Task item:
Write each record again exactly as it stands.

:: Input ::

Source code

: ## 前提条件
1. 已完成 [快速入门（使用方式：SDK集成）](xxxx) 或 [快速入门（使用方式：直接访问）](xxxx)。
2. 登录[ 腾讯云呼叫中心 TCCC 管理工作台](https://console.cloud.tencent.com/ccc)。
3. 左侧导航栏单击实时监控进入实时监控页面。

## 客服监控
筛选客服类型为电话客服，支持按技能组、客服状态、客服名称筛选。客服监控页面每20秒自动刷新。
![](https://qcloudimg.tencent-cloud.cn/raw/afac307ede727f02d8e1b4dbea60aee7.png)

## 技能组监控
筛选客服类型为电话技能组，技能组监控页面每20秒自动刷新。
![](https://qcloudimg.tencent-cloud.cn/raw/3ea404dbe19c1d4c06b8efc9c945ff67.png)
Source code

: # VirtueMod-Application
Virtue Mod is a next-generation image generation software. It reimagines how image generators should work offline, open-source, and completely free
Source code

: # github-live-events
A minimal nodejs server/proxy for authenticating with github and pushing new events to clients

:::

Task result:
Source code

: ## 前提条件
1. 已完成 [快速入门（使用方式：SDK集成）](xxxx) 或 [快速入门（使用方式：直接访问）](xxxx)。
2. 登录[ 腾讯云呼叫中心 TCCC 管理工作台](https://console.cloud.tencent.com/ccc)。
3. 左侧导航栏单击实时监控进入实时监控页面。

## 客服监控
筛选客服类型为电话客服，支持按技能组、客服状态、客服名称筛选。客服监控页面每20秒自动刷新。
![](https://qcloudimg.tencent-cloud.cn/raw/afac307ede727f02d8e1b4dbea60aee7.png)

## 技能组监控
筛选客服类型为电话技能组，技能组监控页面每20秒自动刷新。
![](https://qcloudimg.tencent-cloud.cn/raw/3ea404dbe19c1d4c06b8efc9c945ff67.png)
Source code

: # VirtueMod-Application
Virtue Mod is a next-generation image generation software. It reimagines how image generators should work offline, open-source, and completely free
Source code

: # github-live-events
A minimal nodejs server/proxy for authenticating with github and pushing new events to clients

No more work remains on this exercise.